Female Low T: How to Spot It and Fix It

Testosterone and Women

Millions of women have low testosterone levels, resulting in low sex drive, low energy, and difficulty in putting on muscle or burning fat.

Female athletes, trial lawyers, and CEOs all probably have it. Women in the gym who put on muscle or lose fat more easily than other women probably have it, too. But women who don't have it might lack ambition. They might not want sex as often or experience much satisfaction from it. They probably find it difficult to lose fat or gain muscle.

The "it" I'm talking about is high, or at least normal, levels of testosterone. While testosterone replacement for men is big business, no one pays much attention to the role testosterone plays in women, at least not in pre-menopausal women.

Studies show that the percentage of women between 18 and 59 suffering from "sexual dysfunction" is around 50%. This dysfunction is commonly diagnosed as underlying depression, but more scientists are starting to point the finger at female testosterone deficiency. After all, testosterone plays a huge role in the physiology, psyche, and sexuality of women as well as men.

Female Testosterone: The Facts

Women just don't manufacture much testosterone, and therein lies one of the reasons the whole issue is so misunderstood. Sure, men make 8 to 10 times more testosterone than women every day, but that doesn't mean the average healthy man is 8 to 10 times more masculine than the average healthy woman. Nope, in women, testosterone is only a part of a complicated chemical profile that results in them being far more sensitive to its effects than men. As such, a little goes a long way.

Conversely, while women are considered to be "all estrogen," the testosterone levels in healthy women are 10 times greater than their estrogen levels. Obviously, the hormonal picture is complicated.

About one-quarter of a woman's testosterone production comes from her ovaries; another quarter is manufactured in her adrenal glands. The remaining half is produced in peripheral tissues from various chemical precursors produced in the ovaries and adrenals. The main precursor is androstenedione.
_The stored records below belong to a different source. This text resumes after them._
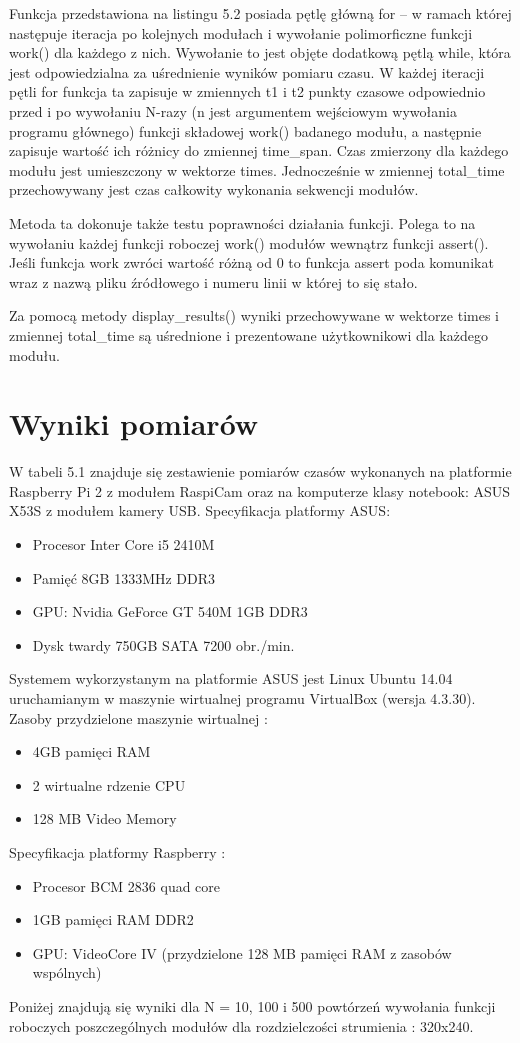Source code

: Funkcja przedstawiona na listingu 5.2 posiada pętlę główną for – w ramach której następuje iteracja po kolejnych modułach i wywołanie polimorficzne funkcji work() dla każdego z nich. Wywołanie to jest objęte dodatkową pętlą while, która jest odpowiedzialna za uśrednienie wyników pomiaru czasu. W każdej iteracji pętli for funkcja ta zapisuje w zmiennych t1 i t2 punkty czasowe odpowiednio przed i po wywołaniu N-razy (n jest argumentem wejściowym wywołania programu głównego) funkcji składowej work() badanego modułu, a następnie zapisuje wartość ich różnicy do zmiennej time\_span. Czas zmierzony dla każdego modułu jest umieszczony w wektorze times. Jednocześnie w zmiennej total\_time przechowywany jest czas całkowity wykonania sekwencji modułów.

Metoda ta dokonuje także testu poprawności działania funkcji. Polega to na wywołaniu każdej funkcji roboczej work() modułów wewnątrz funkcji assert().
Jeśli funkcja work zwróci wartość różną od 0 to funkcja assert poda komunikat wraz z nazwą pliku źródłowego i numeru linii w której to się stało.

Za pomocą metody display\_results() wyniki  przechowywane w wektorze times i zmiennej total\_time są uśrednione i prezentowane użytkownikowi dla każdego modułu.

\section{ Wyniki pomiarów}
W tabeli 5.1 znajduje się zestawienie pomiarów czasów wykonanych na platformie Raspberry Pi 2 z modułem RaspiCam oraz na komputerze klasy notebook: ASUS  X53S z modułem kamery USB.
Specyfikacja platformy ASUS:
\begin{itemize}[noitemsep]
\item Procesor Inter Core i5 2410M
\item Pamięć 8GB 1333MHz DDR3
\item GPU: Nvidia GeForce GT 540M 1GB DDR3
\item Dysk twardy 750GB SATA 7200 obr./min.
\end{itemize}
Systemem wykorzystanym na platformie ASUS jest Linux Ubuntu 14.04 uruchamianym w maszynie wirtualnej programu VirtualBox (wersja 4.3.30). 
Zasoby przydzielone maszynie wirtualnej :
\begin{itemize}[noitemsep]
\item 4GB pamięci RAM
\item 2 wirtualne rdzenie CPU
\item 128 MB Video Memory
\end{itemize}
Specyfikacja platformy Raspberry :
\begin{itemize}[noitemsep]
\item Procesor BCM 2836  quad core
\item 1GB pamięci RAM DDR2
\item GPU: VideoCore IV (przydzielone 128 MB pamięci RAM z zasobów wspólnych)
\end{itemize}
Poniżej znajdują się wyniki dla N = 10, 100 i 500 powtórzeń wywołania funkcji roboczych poszczególnych modułów dla rozdzielczości strumienia : 320x240.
A lot of this androstenedione is converted to estrone, a form of estrogen, but some of it is converted to testosterone.

Without proper levels of testosterone (and its precursors), women might suffer diminished energy levels and even a loss of sense of well-being, regardless of age.

Low testosterone also plays a role in weight gain and the ability to put on muscle, and it also plays a big role in libido. In fact, one of the surest signs of low female testosterone is HSDD, or Hypoactive Sexual Desire Disorder, which is characterized by "recurrent deficiency or absence of sexual thoughts and fantasies and/or desire for sexual activity causing personal distress or interpersonal difficulties."

One of the earliest studies showing an association between female sexual desire and decreased testosterone was published in 1959, but acceptance was slow. Luckily, the association between testosterone and female sex drive is well established now.

Studies show that a woman's testosterone levels rise during ovulation and there's a corresponding rise in frequency of intercourse during this time. While ovulating women might not always initiate sex, they're at least more receptive to sexual advances. Consider too that behavioral endocrinologists note that women who are ovulating often dress a little more sexily, allegedly to attract sexual partners, but it's probably done on a subconscious level.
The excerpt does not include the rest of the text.